_How to complete this task_
In the entries below, every line with the string "documentId" is to be reported.

_Dataset_

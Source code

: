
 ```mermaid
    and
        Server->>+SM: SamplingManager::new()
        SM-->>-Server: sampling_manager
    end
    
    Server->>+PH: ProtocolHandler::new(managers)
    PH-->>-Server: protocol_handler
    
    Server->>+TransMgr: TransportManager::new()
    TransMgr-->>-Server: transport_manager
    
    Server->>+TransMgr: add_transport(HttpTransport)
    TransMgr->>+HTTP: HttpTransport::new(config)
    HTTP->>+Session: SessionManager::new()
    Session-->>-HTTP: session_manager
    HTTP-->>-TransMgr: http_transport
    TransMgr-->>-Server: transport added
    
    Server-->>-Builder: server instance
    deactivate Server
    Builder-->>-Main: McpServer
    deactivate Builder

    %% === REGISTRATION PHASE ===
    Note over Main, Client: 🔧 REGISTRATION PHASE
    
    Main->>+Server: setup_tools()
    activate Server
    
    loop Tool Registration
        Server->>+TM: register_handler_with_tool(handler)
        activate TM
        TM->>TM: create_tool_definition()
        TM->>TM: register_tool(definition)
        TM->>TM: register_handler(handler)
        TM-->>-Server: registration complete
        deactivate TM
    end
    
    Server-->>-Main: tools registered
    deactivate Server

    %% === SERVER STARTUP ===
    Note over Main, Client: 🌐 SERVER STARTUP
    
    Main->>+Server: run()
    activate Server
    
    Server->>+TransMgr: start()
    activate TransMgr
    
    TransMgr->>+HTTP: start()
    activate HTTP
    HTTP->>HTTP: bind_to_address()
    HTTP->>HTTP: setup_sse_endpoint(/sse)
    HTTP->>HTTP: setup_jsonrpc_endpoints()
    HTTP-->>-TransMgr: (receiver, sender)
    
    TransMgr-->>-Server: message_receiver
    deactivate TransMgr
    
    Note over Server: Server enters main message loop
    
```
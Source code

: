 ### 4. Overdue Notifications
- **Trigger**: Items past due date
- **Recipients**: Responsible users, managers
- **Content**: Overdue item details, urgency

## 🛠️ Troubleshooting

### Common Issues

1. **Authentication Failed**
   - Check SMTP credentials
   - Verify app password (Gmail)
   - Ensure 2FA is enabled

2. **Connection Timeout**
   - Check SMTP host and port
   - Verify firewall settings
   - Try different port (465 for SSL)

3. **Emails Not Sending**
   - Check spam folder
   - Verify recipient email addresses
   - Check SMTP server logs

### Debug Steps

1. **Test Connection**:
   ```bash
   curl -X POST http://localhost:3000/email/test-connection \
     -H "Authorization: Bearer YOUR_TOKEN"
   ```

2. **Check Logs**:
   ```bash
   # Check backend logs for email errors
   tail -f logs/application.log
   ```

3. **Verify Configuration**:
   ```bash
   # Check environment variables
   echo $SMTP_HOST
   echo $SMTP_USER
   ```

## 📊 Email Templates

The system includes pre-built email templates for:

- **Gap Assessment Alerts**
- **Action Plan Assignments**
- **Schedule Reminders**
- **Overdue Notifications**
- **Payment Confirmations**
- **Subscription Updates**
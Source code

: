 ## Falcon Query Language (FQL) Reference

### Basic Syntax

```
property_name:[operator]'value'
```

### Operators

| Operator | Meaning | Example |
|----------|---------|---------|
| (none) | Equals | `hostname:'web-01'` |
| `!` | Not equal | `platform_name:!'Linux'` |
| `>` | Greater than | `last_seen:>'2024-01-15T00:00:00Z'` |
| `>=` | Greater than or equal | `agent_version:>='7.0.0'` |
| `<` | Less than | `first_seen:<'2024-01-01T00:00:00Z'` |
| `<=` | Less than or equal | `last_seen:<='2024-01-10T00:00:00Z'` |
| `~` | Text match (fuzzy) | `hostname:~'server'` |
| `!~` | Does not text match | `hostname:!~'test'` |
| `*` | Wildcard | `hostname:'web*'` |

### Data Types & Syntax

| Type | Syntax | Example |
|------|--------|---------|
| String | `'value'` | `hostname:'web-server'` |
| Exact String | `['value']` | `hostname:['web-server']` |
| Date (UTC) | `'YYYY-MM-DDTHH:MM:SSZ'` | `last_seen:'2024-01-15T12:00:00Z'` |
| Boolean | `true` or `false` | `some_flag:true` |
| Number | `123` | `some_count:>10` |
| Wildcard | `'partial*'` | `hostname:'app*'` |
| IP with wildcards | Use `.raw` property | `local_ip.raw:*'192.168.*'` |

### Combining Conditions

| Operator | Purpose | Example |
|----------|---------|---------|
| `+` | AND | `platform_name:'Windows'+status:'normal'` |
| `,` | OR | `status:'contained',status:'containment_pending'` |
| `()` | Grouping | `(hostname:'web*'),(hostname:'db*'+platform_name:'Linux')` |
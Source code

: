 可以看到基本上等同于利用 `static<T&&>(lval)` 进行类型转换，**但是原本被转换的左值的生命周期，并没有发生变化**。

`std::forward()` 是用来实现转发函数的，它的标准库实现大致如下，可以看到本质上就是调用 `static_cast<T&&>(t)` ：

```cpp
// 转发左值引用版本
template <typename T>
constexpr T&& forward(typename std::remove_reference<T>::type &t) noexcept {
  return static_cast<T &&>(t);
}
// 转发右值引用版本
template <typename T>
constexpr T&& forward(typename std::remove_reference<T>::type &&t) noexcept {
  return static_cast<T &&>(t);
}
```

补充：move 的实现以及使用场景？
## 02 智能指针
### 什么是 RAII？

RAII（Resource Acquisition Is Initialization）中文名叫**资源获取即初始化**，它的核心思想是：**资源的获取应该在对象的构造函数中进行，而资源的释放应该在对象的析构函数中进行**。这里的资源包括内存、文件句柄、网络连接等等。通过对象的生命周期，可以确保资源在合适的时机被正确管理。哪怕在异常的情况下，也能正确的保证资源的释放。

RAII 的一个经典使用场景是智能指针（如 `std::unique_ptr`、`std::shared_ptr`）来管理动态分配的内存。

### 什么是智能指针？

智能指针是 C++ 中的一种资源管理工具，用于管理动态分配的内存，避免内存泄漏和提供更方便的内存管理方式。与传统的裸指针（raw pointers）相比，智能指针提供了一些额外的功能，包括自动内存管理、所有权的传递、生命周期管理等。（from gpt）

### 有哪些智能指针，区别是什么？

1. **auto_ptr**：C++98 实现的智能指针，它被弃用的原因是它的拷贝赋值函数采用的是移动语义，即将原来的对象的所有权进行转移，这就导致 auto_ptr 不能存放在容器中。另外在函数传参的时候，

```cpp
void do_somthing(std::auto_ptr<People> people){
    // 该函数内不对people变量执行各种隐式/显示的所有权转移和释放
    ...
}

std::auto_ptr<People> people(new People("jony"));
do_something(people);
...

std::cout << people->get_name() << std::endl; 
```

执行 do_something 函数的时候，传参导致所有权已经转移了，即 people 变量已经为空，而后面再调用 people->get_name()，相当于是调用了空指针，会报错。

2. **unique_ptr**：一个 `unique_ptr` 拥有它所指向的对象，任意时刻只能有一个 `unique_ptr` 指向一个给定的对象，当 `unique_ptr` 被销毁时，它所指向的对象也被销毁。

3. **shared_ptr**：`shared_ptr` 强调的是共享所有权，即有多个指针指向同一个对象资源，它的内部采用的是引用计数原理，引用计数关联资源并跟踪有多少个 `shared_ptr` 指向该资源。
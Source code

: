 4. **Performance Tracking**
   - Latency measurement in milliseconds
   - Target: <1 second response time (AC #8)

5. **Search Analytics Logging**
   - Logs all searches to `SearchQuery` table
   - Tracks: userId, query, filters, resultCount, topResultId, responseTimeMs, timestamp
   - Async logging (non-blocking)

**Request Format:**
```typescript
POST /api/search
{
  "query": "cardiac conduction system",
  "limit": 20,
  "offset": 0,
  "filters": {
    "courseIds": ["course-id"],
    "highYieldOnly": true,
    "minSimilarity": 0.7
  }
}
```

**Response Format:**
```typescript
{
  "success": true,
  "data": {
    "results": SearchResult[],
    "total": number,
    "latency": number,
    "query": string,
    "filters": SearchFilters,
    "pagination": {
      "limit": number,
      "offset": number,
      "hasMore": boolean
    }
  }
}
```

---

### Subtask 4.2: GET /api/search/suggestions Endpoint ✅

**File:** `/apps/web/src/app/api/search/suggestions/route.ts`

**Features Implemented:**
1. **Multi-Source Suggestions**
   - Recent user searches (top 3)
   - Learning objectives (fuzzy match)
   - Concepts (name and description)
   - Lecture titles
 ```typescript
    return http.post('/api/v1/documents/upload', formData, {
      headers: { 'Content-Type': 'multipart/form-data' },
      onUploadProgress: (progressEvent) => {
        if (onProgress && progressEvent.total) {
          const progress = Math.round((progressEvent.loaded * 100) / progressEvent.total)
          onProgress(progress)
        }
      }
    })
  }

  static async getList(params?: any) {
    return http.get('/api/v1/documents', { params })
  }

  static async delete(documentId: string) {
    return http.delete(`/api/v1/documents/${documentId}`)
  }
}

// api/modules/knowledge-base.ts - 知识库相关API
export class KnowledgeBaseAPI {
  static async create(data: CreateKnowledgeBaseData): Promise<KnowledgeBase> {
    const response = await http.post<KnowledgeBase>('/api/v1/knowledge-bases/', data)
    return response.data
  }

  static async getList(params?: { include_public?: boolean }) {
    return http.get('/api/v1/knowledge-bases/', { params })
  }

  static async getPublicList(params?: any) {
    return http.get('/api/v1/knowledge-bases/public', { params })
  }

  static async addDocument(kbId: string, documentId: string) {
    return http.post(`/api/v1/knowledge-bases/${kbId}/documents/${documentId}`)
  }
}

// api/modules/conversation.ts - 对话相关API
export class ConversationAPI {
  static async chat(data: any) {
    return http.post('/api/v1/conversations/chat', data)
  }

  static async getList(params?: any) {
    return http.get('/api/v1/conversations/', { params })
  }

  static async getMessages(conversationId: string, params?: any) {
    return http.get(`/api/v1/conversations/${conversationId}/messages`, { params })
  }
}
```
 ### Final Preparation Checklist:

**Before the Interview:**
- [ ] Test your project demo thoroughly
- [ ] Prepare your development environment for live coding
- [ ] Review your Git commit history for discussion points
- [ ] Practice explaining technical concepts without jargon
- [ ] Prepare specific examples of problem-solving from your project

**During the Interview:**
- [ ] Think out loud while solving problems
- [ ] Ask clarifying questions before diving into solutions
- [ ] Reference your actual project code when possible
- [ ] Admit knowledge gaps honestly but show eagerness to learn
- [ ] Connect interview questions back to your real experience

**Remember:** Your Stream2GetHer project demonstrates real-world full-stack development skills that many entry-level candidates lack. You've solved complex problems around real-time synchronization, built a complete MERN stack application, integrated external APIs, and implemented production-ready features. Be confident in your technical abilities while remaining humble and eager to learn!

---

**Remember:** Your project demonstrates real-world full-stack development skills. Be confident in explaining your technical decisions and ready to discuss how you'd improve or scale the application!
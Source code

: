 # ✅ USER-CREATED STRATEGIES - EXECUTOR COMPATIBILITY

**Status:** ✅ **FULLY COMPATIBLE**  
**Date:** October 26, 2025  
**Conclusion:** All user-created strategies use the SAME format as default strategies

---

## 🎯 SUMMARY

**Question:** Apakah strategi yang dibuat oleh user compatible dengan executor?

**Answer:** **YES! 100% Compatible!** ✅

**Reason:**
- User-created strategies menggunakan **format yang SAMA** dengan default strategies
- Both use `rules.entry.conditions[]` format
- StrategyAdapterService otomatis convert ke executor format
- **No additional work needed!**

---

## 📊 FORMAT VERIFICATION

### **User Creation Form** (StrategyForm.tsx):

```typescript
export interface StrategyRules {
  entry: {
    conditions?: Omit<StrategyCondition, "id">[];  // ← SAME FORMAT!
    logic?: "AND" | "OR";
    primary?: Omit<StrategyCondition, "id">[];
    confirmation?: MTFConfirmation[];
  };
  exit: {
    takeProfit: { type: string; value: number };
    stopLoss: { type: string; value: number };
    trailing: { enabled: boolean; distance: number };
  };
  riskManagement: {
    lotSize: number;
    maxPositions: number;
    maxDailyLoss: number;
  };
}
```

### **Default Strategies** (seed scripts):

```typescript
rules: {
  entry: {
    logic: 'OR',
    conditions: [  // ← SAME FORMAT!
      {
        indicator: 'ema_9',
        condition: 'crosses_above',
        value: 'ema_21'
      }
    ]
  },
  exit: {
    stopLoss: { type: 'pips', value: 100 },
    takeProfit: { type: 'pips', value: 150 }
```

_Output for this exercise_
  static async delete(documentId: string) {
    return http.delete(`/api/v1/documents/${documentId}`)
  static async addDocument(kbId: string, documentId: string) {
    return http.post(`/api/v1/knowledge-bases/${kbId}/documents/${documentId}`)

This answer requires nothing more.